[Exercise objective]: Write the entries below out again exactly; any picture in them stays out.
■ ■ ■ ■ ■
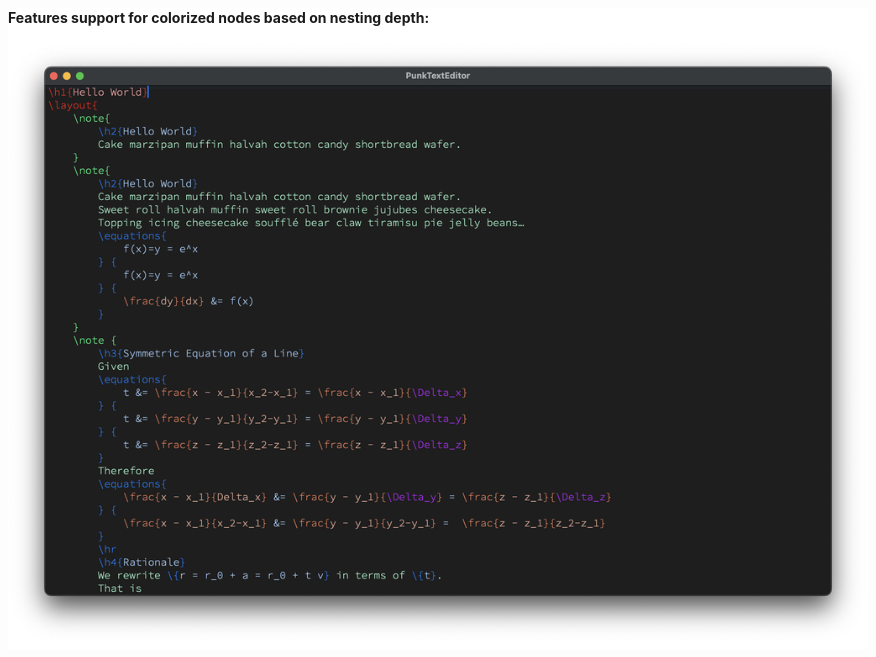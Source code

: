 **Features support for colorized nodes based on nesting depth:**

![example 1]( images/PunkTextEditor-2023.png )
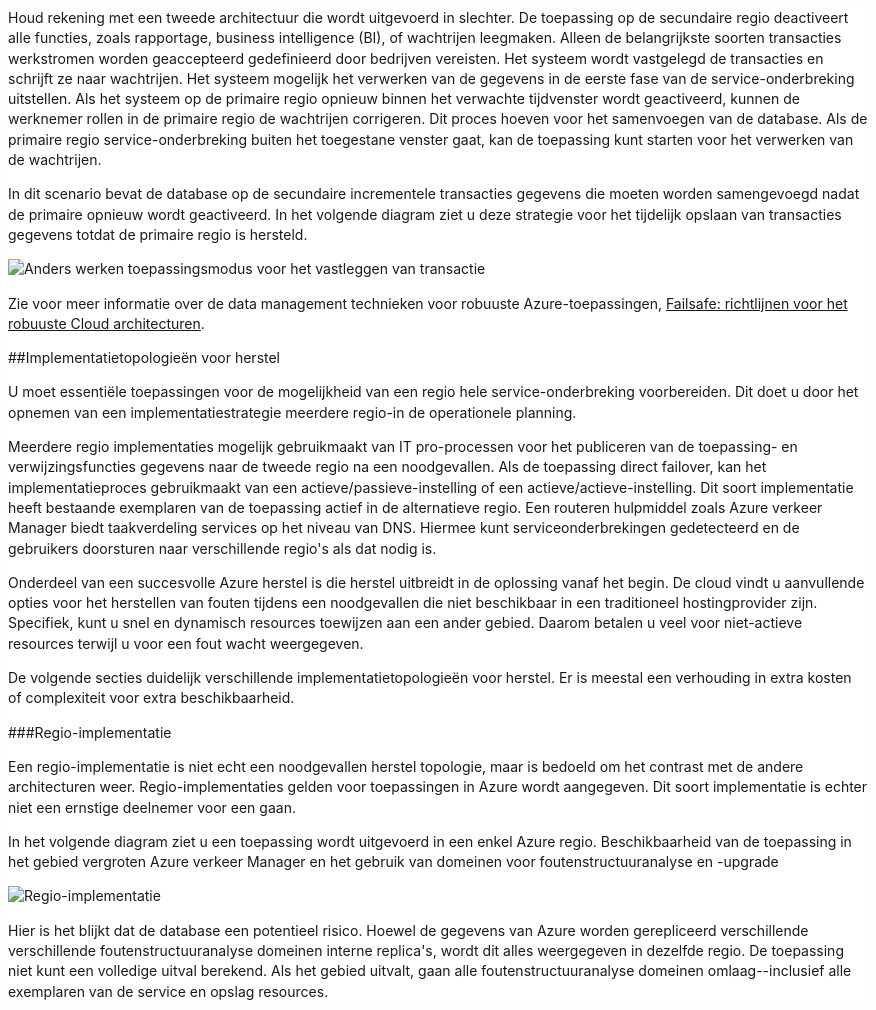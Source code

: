 Houd rekening met een tweede architectuur die wordt uitgevoerd in slechter. De toepassing op de secundaire regio deactiveert alle functies, zoals rapportage, business intelligence (BI), of wachtrijen leegmaken. Alleen de belangrijkste soorten transacties werkstromen worden geaccepteerd gedefinieerd door bedrijven vereisten. Het systeem wordt vastgelegd de transacties en schrijft ze naar wachtrijen. Het systeem mogelijk het verwerken van de gegevens in de eerste fase van de service-onderbreking uitstellen. Als het systeem op de primaire regio opnieuw binnen het verwachte tijdvenster wordt geactiveerd, kunnen de werknemer rollen in de primaire regio de wachtrijen corrigeren. Dit proces hoeven voor het samenvoegen van de database. Als de primaire regio service-onderbreking buiten het toegestane venster gaat, kan de toepassing kunt starten voor het verwerken van de wachtrijen.

In dit scenario bevat de database op de secundaire incrementele transacties gegevens die moeten worden samengevoegd nadat de primaire opnieuw wordt geactiveerd. In het volgende diagram ziet u deze strategie voor het tijdelijk opslaan van transacties gegevens totdat de primaire regio is hersteld.

![Anders werken toepassingsmodus voor het vastleggen van transactie](./media/resiliency-disaster-recovery-azure-applications/degraded-application-mode-for-transaction-capture.png)

Zie voor meer informatie over de data management technieken voor robuuste Azure-toepassingen, [Failsafe: richtlijnen voor het robuuste Cloud architecturen](https://channel9.msdn.com/Series/FailSafe).

##<a name="deployment-topologies-for-disaster-recovery"></a>Implementatietopologieën voor herstel

U moet essentiële toepassingen voor de mogelijkheid van een regio hele service-onderbreking voorbereiden. Dit doet u door het opnemen van een implementatiestrategie meerdere regio-in de operationele planning.

Meerdere regio implementaties mogelijk gebruikmaakt van IT pro-processen voor het publiceren van de toepassing- en verwijzingsfuncties gegevens naar de tweede regio na een noodgevallen. Als de toepassing direct failover, kan het implementatieproces gebruikmaakt van een actieve/passieve-instelling of een actieve/actieve-instelling. Dit soort implementatie heeft bestaande exemplaren van de toepassing actief in de alternatieve regio. Een routeren hulpmiddel zoals Azure verkeer Manager biedt taakverdeling services op het niveau van DNS. Hiermee kunt serviceonderbrekingen gedetecteerd en de gebruikers doorsturen naar verschillende regio's als dat nodig is.

Onderdeel van een succesvolle Azure herstel is die herstel uitbreidt in de oplossing vanaf het begin. De cloud vindt u aanvullende opties voor het herstellen van fouten tijdens een noodgevallen die niet beschikbaar in een traditioneel hostingprovider zijn. Specifiek, kunt u snel en dynamisch resources toewijzen aan een ander gebied. Daarom betalen u veel voor niet-actieve resources terwijl u voor een fout wacht weergegeven.

De volgende secties duidelijk verschillende implementatietopologieën voor herstel. Er is meestal een verhouding in extra kosten of complexiteit voor extra beschikbaarheid.

###<a name="single-region-deployment"></a>Regio-implementatie

Een regio-implementatie is niet echt een noodgevallen herstel topologie, maar is bedoeld om het contrast met de andere architecturen weer. Regio-implementaties gelden voor toepassingen in Azure wordt aangegeven. Dit soort implementatie is echter niet een ernstige deelnemer voor een gaan.

In het volgende diagram ziet u een toepassing wordt uitgevoerd in een enkel Azure regio. Beschikbaarheid van de toepassing in het gebied vergroten Azure verkeer Manager en het gebruik van domeinen voor foutenstructuuranalyse en -upgrade

![Regio-implementatie](./media/resiliency-disaster-recovery-azure-applications/single-region-deployment.png)

Hier is het blijkt dat de database een potentieel risico. Hoewel de gegevens van Azure worden gerepliceerd verschillende verschillende foutenstructuuranalyse domeinen interne replica's, wordt dit alles weergegeven in dezelfde regio. De toepassing niet kunt een volledige uitval berekend. Als het gebied uitvalt, gaan alle foutenstructuuranalyse domeinen omlaag--inclusief alle exemplaren van de service en opslag resources.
■ ■ ■ ■ ■
[Answer box]:
Source code

: **Features support for colorized nodes based on nesting depth:**

![example 1]( images/PunkTextEditor-2023.png )
Source code

: Houd rekening met een tweede architectuur die wordt uitgevoerd in slechter. De toepassing op de secundaire regio deactiveert alle functies, zoals rapportage, business intelligence (BI), of wachtrijen leegmaken. Alleen de belangrijkste soorten transacties werkstromen worden geaccepteerd gedefinieerd door bedrijven vereisten. Het systeem wordt vastgelegd de transacties en schrijft ze naar wachtrijen. Het systeem mogelijk het verwerken van de gegevens in de eerste fase van de service-onderbreking uitstellen. Als het systeem op de primaire regio opnieuw binnen het verwachte tijdvenster wordt geactiveerd, kunnen de werknemer rollen in de primaire regio de wachtrijen corrigeren. Dit proces hoeven voor het samenvoegen van de database. Als de primaire regio service-onderbreking buiten het toegestane venster gaat, kan de toepassing kunt starten voor het verwerken van de wachtrijen.

In dit scenario bevat de database op de secundaire incrementele transacties gegevens die moeten worden samengevoegd nadat de primaire opnieuw wordt geactiveerd. In het volgende diagram ziet u deze strategie voor het tijdelijk opslaan van transacties gegevens totdat de primaire regio is hersteld.

![Anders werken toepassingsmodus voor het vastleggen van transactie](./media/resiliency-disaster-recovery-azure-applications/degraded-application-mode-for-transaction-capture.png)

Zie voor meer informatie over de data management technieken voor robuuste Azure-toepassingen, [Failsafe: richtlijnen voor het robuuste Cloud architecturen](https://channel9.msdn.com/Series/FailSafe).

##<a name="deployment-topologies-for-disaster-recovery"></a>Implementatietopologieën voor herstel

U moet essentiële toepassingen voor de mogelijkheid van een regio hele service-onderbreking voorbereiden. Dit doet u door het opnemen van een implementatiestrategie meerdere regio-in de operationele planning.

Meerdere regio implementaties mogelijk gebruikmaakt van IT pro-processen voor het publiceren van de toepassing- en verwijzingsfuncties gegevens naar de tweede regio na een noodgevallen. Als de toepassing direct failover, kan het implementatieproces gebruikmaakt van een actieve/passieve-instelling of een actieve/actieve-instelling. Dit soort implementatie heeft bestaande exemplaren van de toepassing actief in de alternatieve regio. Een routeren hulpmiddel zoals Azure verkeer Manager biedt taakverdeling services op het niveau van DNS. Hiermee kunt serviceonderbrekingen gedetecteerd en de gebruikers doorsturen naar verschillende regio's als dat nodig is.

Onderdeel van een succesvolle Azure herstel is die herstel uitbreidt in de oplossing vanaf het begin. De cloud vindt u aanvullende opties voor het herstellen van fouten tijdens een noodgevallen die niet beschikbaar in een traditioneel hostingprovider zijn. Specifiek, kunt u snel en dynamisch resources toewijzen aan een ander gebied. Daarom betalen u veel voor niet-actieve resources terwijl u voor een fout wacht weergegeven.

De volgende secties duidelijk verschillende implementatietopologieën voor herstel. Er is meestal een verhouding in extra kosten of complexiteit voor extra beschikbaarheid.

###<a name="single-region-deployment"></a>Regio-implementatie

Een regio-implementatie is niet echt een noodgevallen herstel topologie, maar is bedoeld om het contrast met de andere architecturen weer. Regio-implementaties gelden voor toepassingen in Azure wordt aangegeven. Dit soort implementatie is echter niet een ernstige deelnemer voor een gaan.

In het volgende diagram ziet u een toepassing wordt uitgevoerd in een enkel Azure regio. Beschikbaarheid van de toepassing in het gebied vergroten Azure verkeer Manager en het gebruik van domeinen voor foutenstructuuranalyse en -upgrade

![Regio-implementatie](./media/resiliency-disaster-recovery-azure-applications/single-region-deployment.png)

Hier is het blijkt dat de database een potentieel risico. Hoewel de gegevens van Azure worden gerepliceerd verschillende verschillende foutenstructuuranalyse domeinen interne replica's, wordt dit alles weergegeven in dezelfde regio. De toepassing niet kunt een volledige uitval berekend. Als het gebied uitvalt, gaan alle foutenstructuuranalyse domeinen omlaag--inclusief alle exemplaren van de service en opslag resources.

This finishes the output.